Nevertheless, Object.hashCode() performance is unclear and as such it
should be specifically avoided if not required explicitly. Will static
increment suit better?

Thanks,
Aleksey.

On Mon, Jul 14, 2008 at 10:38 PM, Andrew Cornwall
<[EMAIL PROTECTED]> wrote:
> Sorry - I didn't explain fully. I intended that my code would cache the
> Object.hashCode() rather than recomputing the hashCode each time.
>
> On Mon, Jul 14, 2008 at 11:25 AM, Aleksey Shipilev <
> [EMAIL PROTECTED]> wrote:
>
>> I think that's bad for performance.
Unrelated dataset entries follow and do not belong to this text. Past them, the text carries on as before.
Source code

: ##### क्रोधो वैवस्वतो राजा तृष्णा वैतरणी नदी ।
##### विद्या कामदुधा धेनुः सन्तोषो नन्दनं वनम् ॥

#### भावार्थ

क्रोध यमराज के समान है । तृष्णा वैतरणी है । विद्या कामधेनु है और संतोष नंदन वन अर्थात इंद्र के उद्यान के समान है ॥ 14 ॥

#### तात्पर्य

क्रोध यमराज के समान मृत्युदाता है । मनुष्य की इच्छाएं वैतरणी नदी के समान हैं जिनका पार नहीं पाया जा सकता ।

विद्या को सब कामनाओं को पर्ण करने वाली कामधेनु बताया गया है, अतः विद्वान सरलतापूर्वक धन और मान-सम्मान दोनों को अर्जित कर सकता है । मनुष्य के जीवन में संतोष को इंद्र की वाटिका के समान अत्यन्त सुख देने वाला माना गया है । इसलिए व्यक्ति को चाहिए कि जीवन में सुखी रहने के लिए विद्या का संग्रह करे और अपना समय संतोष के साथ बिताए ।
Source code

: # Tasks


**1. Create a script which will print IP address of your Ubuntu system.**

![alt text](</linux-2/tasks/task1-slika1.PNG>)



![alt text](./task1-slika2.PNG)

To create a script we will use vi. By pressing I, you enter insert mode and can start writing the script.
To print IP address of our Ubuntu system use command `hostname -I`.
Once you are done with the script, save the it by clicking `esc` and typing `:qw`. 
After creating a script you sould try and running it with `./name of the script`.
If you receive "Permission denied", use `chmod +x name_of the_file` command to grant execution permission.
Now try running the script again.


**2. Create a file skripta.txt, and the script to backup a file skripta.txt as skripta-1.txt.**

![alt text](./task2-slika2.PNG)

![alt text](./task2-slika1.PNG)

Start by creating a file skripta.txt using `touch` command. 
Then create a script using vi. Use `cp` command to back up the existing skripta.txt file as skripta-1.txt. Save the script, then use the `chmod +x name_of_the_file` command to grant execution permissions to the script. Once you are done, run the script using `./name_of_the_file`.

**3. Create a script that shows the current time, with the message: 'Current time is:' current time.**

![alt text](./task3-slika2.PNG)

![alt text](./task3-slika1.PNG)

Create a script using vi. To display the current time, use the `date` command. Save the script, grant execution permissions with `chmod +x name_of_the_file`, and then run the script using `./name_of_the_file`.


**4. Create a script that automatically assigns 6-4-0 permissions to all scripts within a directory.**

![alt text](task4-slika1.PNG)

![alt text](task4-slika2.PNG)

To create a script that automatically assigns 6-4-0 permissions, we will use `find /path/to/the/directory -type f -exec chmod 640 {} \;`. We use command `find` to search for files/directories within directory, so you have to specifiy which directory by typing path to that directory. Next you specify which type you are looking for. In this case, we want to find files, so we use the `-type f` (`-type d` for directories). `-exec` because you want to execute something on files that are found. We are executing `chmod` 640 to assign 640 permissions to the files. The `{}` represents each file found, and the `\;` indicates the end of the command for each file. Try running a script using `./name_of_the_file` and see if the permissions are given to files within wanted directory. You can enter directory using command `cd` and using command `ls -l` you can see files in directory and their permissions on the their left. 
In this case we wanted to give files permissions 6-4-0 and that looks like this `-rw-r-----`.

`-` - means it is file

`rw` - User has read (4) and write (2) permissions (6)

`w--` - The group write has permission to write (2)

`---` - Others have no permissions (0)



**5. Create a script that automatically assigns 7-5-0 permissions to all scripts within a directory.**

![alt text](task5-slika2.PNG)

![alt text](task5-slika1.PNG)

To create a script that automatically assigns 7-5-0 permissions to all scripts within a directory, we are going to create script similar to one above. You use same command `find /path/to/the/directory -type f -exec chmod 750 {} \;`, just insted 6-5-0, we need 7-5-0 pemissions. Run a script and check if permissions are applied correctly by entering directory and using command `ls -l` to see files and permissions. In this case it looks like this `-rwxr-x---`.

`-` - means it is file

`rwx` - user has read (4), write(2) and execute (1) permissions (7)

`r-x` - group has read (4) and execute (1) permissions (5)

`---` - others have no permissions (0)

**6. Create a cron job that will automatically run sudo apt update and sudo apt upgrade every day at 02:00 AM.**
Using Object.hashCode() leads to
>> System.identityHashCode(), which is handled by VM. The exact mechanism
>> is VM-dependent, but at least on Harmony it's pretty slow. If you want
>> to mark each instance as not-identical to another (warning here, you
>> may break something), then I suggest to use static increment, e.g.:
>>
>> private static int hashcodeBase = 1;
>> private int cachedHashCode = hashcodeBase++;
>>
>> This may end up with cache collisions if objects are created from
>> different threads, but that's not the case for now.
>>
>> Anyway, Andrew, your code lacks caching again ;)
>>
>> Thanks,
>> Aleksey.
>>
>> On Mon, Jul 14, 2008 at 9:51 PM, Andrew Cornwall
>> <[EMAIL PROTECTED]> wrote:
>> > And in fact, I just tried the following (which makes even more sense):
>> >
>> >  - add objectHashCode() to ClassFileEntry:
>> >    protected int objectHashCode() {
>> >        return super.hashCode();
>> >    }
>> >
>> > - change generateHashCode in ByteCode to return objectHashCode()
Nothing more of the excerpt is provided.